- _What to produce_
Transcribe this listing exactly; omit the pictures.
START Records for this task
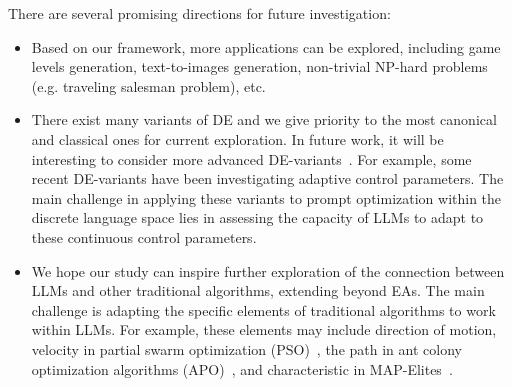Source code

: There are several promising directions for future investigation:
\begin{itemize}[leftmargin=*]
    \item Based on our framework, more applications can be explored, including game levels generation, text-to-images generation, non-trivial NP-hard problems (e.g. traveling salesman problem), etc. 
    \item There exist many variants of DE and we give priority to the most canonical and classical ones for current exploration. In future work, it will be interesting to consider more advanced DE-variants~\citep{das2016recent,das2010differential}. For example, some recent DE-variants have been investigating adaptive control parameters. The main challenge in applying these variants to prompt optimization within the discrete language space lies in assessing the capacity of LLMs to adapt to these continuous control parameters.
    \item We hope our study can inspire further exploration of the connection between LLMs and other traditional algorithms, extending beyond EAs. The main challenge is adapting the specific elements of traditional algorithms to work within LLMs. For example, these elements may include direction of motion, velocity in partial swarm optimization (PSO)~\citep{kennedy1995particle}, the path in ant colony optimization algorithms (APO)~\citep{dorigo1997ant}, and characteristic in MAP-Elites~\citep{mouret2015illuminating}.
\end{itemize}



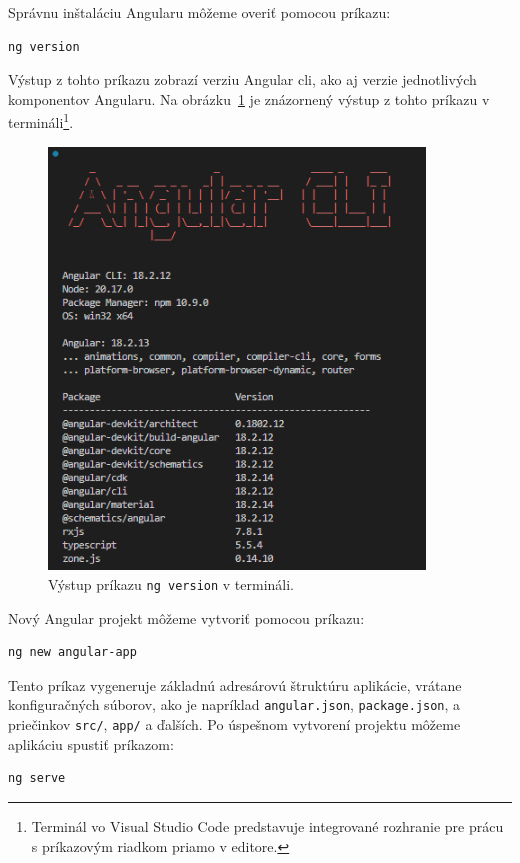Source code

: Správnu inštaláciu Angularu môžeme overiť pomocou príkazu:

\begin{verbatim}
ng version
\end{verbatim}

Výstup z tohto príkazu zobrazí verziu Angular \acrshort{cli}, ako aj verzie jednotlivých komponentov Angularu. Na obrázku~\ref{fig:ng-version} je znázornený výstup z tohto príkazu v termináli\footnote{Terminál vo Visual Studio Code predstavuje integrované rozhranie pre prácu s príkazovým riadkom priamo v editore.}.

\begin{figure}[H]
  \centering
  \includegraphics[width=10cm]{img/ng-version.png}
  \caption{Výstup príkazu \texttt{ng version} v termináli.}
  \label{fig:ng-version}
\end{figure}

\bigskip
Nový Angular projekt môžeme vytvoriť pomocou príkazu:

\begin{verbatim}
ng new angular-app
\end{verbatim}

Tento príkaz vygeneruje základnú adresárovú štruktúru aplikácie, vrátane konfiguračných súborov, ako je napríklad \texttt{angular.json}, \texttt{package.json}, a priečinkov \texttt{src/}, \texttt{app/} a ďalších. Po úspešnom vytvorení projektu môžeme aplikáciu spustiť príkazom:

\begin{verbatim}
ng serve
\end{verbatim}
END Records for this task
- _Answer box_
Source code

: There are several promising directions for future investigation:
\begin{itemize}[leftmargin=*]
    \item Based on our framework, more applications can be explored, including game levels generation, text-to-images generation, non-trivial NP-hard problems (e.g. traveling salesman problem), etc. 
    \item There exist many variants of DE and we give priority to the most canonical and classical ones for current exploration. In future work, it will be interesting to consider more advanced DE-variants~\citep{das2016recent,das2010differential}. For example, some recent DE-variants have been investigating adaptive control parameters. The main challenge in applying these variants to prompt optimization within the discrete language space lies in assessing the capacity of LLMs to adapt to these continuous control parameters.
    \item We hope our study can inspire further exploration of the connection between LLMs and other traditional algorithms, extending beyond EAs. The main challenge is adapting the specific elements of traditional algorithms to work within LLMs. For example, these elements may include direction of motion, velocity in partial swarm optimization (PSO)~\citep{kennedy1995particle}, the path in ant colony optimization algorithms (APO)~\citep{dorigo1997ant}, and characteristic in MAP-Elites~\citep{mouret2015illuminating}.
\end{itemize}



Source code

: Správnu inštaláciu Angularu môžeme overiť pomocou príkazu:

\begin{verbatim}
ng version
\end{verbatim}

Výstup z tohto príkazu zobrazí verziu Angular \acrshort{cli}, ako aj verzie jednotlivých komponentov Angularu. Na obrázku~\ref{fig:ng-version} je znázornený výstup z tohto príkazu v termináli\footnote{Terminál vo Visual Studio Code predstavuje integrované rozhranie pre prácu s príkazovým riadkom priamo v editore.}.

\begin{figure}[H]
  \centering
  \includegraphics[width=10cm]{img/ng-version.png}
  \caption{Výstup príkazu \texttt{ng version} v termináli.}
  \label{fig:ng-version}
\end{figure}

\bigskip
Nový Angular projekt môžeme vytvoriť pomocou príkazu:

\begin{verbatim}
ng new angular-app
\end{verbatim}

Tento príkaz vygeneruje základnú adresárovú štruktúru aplikácie, vrátane konfiguračných súborov, ako je napríklad \texttt{angular.json}, \texttt{package.json}, a priečinkov \texttt{src/}, \texttt{app/} a ďalších. Po úspešnom vytvorení projektu môžeme aplikáciu spustiť príkazom:

\begin{verbatim}
ng serve
\end{verbatim}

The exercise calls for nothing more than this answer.